BEGIN Input material

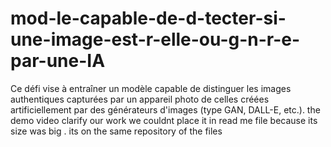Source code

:# mod-le-capable-de-d-tecter-si-une-image-est-r-elle-ou-g-n-r-e-par-une-IA
Ce défi vise à entraîner un modèle capable de distinguer les images authentiques capturées par un appareil photo de celles créées artificiellement par des générateurs d'images (type GAN, DALL-E, etc.).
the demo video clarify our work we couldnt place it in read me file because its size was big . its on the same repository of the files
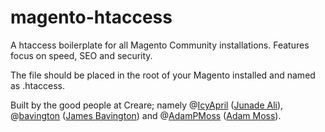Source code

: magento-htaccess
================

A htaccess boilerplate for all Magento Community installations. Features focus on speed, SEO and security.

The file should be placed in the root of your Magento installed and named as .htaccess.

Built by the good people at Creare; namely @[IcyApril](https://twitter.com/IcyApril) ([Junade Ali](https://junade.com)), @[bavington](https://twitter.com/bavington) ([James Bavington](http://bavington.co.uk/)) and @[AdamPMoss](https://twitter.com/adampmoss) ([Adam Moss](http://adammoss.co.uk/)).
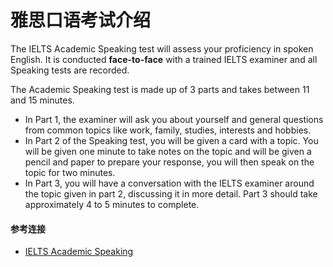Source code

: # 雅思口语考试介绍

The IELTS Academic Speaking test will assess your proficiency in spoken English. It is conducted **face-to-face** with a trained IELTS examiner and all Speaking tests are recorded.

The Academic Speaking test is made up of 3 parts and takes between 11 and 15 minutes. 
* In Part 1, the examiner will ask you about yourself and general questions from common topics like work, family, studies, interests and hobbies.
* In Part 2 of the Speaking test, you will be given a card with a topic. You will be given one minute to take notes on the topic and will be given a pencil and paper to prepare your response, you will then speak on the topic for two minutes.
* In Part 3, you will have a conversation with the IELTS examiner around the topic given in part 2, discussing it in more detail. Part 3 should take approximately 4 to 5 minutes to complete.


#### 参考连接

* [IELTS Academic Speaking](https://ielts.idp.com/prepare/ielts-academic-preparation/ielts-academic-speaking)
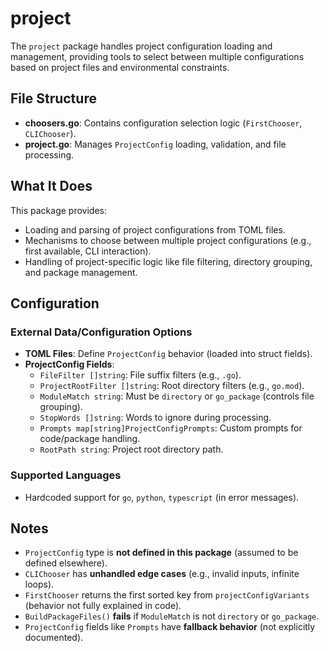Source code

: # project

The `project` package handles project configuration loading and management, providing tools to select between multiple configurations based on project files and environmental constraints.

## File Structure

- **choosers.go**: Contains configuration selection logic (`FirstChooser`, `CLIChooser`).
- **project.go**: Manages `ProjectConfig` loading, validation, and file processing.

## What It Does

This package provides:
- Loading and parsing of project configurations from TOML files.
- Mechanisms to choose between multiple project configurations (e.g., first available, CLI interaction).
- Handling of project-specific logic like file filtering, directory grouping, and package management.

## Configuration

### External Data/Configuration Options
- **TOML Files**: Define `ProjectConfig` behavior (loaded into struct fields).
- **ProjectConfig Fields**:
  - `FileFilter []string`: File suffix filters (e.g., `.go`).
  - `ProjectRootFilter []string`: Root directory filters (e.g., `go.mod`).
  - `ModuleMatch string`: Must be `directory` or `go_package` (controls file grouping).
  - `StopWords []string`: Words to ignore during processing.
  - `Prompts map[string]ProjectConfigPrompts`: Custom prompts for code/package handling.
  - `RootPath string`: Project root directory path.

### Supported Languages
- Hardcoded support for `go`, `python`, `typescript` (in error messages).

## Notes

- `ProjectConfig` type is **not defined in this package** (assumed to be defined elsewhere).
- `CLIChooser` has **unhandled edge cases** (e.g., invalid inputs, infinite loops).
- `FirstChooser` returns the first sorted key from `projectConfigVariants` (behavior not fully explained in code).
- `BuildPackageFiles()` **fails** if `ModuleMatch` is not `directory` or `go_package`.
- `ProjectConfig` fields like `Prompts` have **fallback behavior** (not explicitly documented).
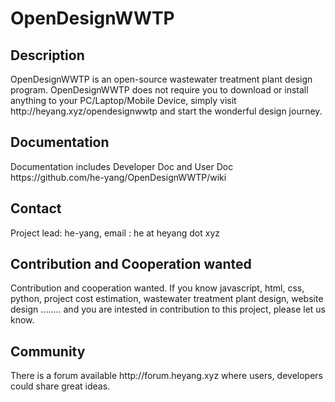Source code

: OpenDesignWWTP
==============

<h2>Description</h2>
OpenDesignWWTP is an open-source wastewater treatment plant design program.<br\>
OpenDesignWWTP does not require you to download or install anything to your PC/Laptop/Mobile Device, simply visit http://heyang.xyz/opendesignwwtp  and start the wonderful design journey.

<h2>Documentation</h2>
Documentation includes Developer Doc and User Doc
https://github.com/he-yang/OpenDesignWWTP/wiki


<h2>Contact</h2>
Project lead: he-yang, email : he at heyang dot xyz

<h2>Contribution and Cooperation wanted</h2>
Contribution and cooperation wanted. If you know javascript, html, css, python, project cost estimation, wastewater treatment plant design, website design ........ and you are intested in contribution to this project, please let us know.

<h2>Community</h2>
There is a forum available http://forum.heyang.xyz where users, developers could share great ideas.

END Input material

▸ **Required action**
Give again the stretch of the entries above that begins at the line with "interests and hobbies." and ends at the line with "### External Data/Configuration Options", word for word, with no pictures.

▸ **Response to this exercise**
* In Part 1, the examiner will ask you about yourself and general questions from common topics like work, family, studies, interests and hobbies.
* In Part 2 of the Speaking test, you will be given a card with a topic. You will be given one minute to take notes on the topic and will be given a pencil and paper to prepare your response, you will then speak on the topic for two minutes.
* In Part 3, you will have a conversation with the IELTS examiner around the topic given in part 2, discussing it in more detail. Part 3 should take approximately 4 to 5 minutes to complete.


#### 参考连接

* [IELTS Academic Speaking](https://ielts.idp.com/prepare/ielts-academic-preparation/ielts-academic-speaking)
Source code

: # project

The `project` package handles project configuration loading and management, providing tools to select between multiple configurations based on project files and environmental constraints.

## File Structure

- **choosers.go**: Contains configuration selection logic (`FirstChooser`, `CLIChooser`).
- **project.go**: Manages `ProjectConfig` loading, validation, and file processing.

## What It Does

This package provides:
- Loading and parsing of project configurations from TOML files.
- Mechanisms to choose between multiple project configurations (e.g., first available, CLI interaction).
- Handling of project-specific logic like file filtering, directory grouping, and package management.

## Configuration

### External Data/Configuration Options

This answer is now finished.